### How to complete this task
Look through the data below for the line with "for an example." and the line with "## Description", then transcribe exactly from the first through the second, leaving out all pictures.

### Study material
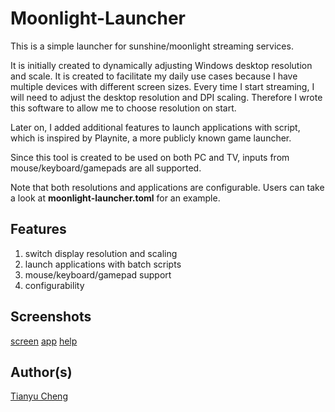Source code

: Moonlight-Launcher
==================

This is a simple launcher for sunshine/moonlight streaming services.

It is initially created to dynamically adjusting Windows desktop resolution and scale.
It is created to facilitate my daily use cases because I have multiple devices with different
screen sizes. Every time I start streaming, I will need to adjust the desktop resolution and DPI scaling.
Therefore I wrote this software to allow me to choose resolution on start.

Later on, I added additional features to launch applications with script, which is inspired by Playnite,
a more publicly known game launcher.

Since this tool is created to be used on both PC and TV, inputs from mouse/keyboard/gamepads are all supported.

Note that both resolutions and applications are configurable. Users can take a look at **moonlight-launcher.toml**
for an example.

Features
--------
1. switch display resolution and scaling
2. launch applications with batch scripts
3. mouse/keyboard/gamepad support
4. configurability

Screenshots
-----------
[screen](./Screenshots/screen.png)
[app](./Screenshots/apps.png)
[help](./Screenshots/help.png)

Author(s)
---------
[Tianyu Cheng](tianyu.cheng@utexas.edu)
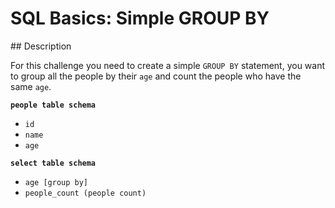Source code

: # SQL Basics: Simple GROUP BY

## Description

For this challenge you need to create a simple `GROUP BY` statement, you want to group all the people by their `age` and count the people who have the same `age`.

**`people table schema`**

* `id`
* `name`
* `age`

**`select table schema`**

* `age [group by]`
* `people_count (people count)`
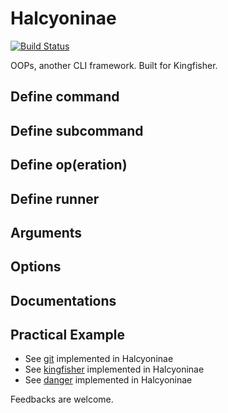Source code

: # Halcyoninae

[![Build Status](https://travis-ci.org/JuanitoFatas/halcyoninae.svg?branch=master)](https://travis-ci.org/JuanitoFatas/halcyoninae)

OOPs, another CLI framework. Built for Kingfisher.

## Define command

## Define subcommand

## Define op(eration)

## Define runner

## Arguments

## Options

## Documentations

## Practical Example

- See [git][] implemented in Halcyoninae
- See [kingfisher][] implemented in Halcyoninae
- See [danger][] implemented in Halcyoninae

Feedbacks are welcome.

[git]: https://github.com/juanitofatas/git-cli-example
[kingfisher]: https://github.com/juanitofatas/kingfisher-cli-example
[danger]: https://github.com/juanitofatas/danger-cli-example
--
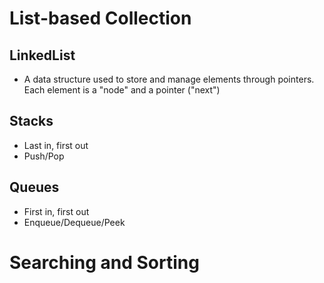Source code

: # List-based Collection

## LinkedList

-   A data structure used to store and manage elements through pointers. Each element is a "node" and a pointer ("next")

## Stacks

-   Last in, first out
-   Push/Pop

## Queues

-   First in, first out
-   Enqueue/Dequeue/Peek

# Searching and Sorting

### Answer for the task
for an example.

Features
--------
1. switch display resolution and scaling
2. launch applications with batch scripts
3. mouse/keyboard/gamepad support
4. configurability

Screenshots
-----------
[screen](./Screenshots/screen.png)
[app](./Screenshots/apps.png)
[help](./Screenshots/help.png)

Author(s)
---------
[Tianyu Cheng](tianyu.cheng@utexas.edu)
Source code

: # SQL Basics: Simple GROUP BY

## Description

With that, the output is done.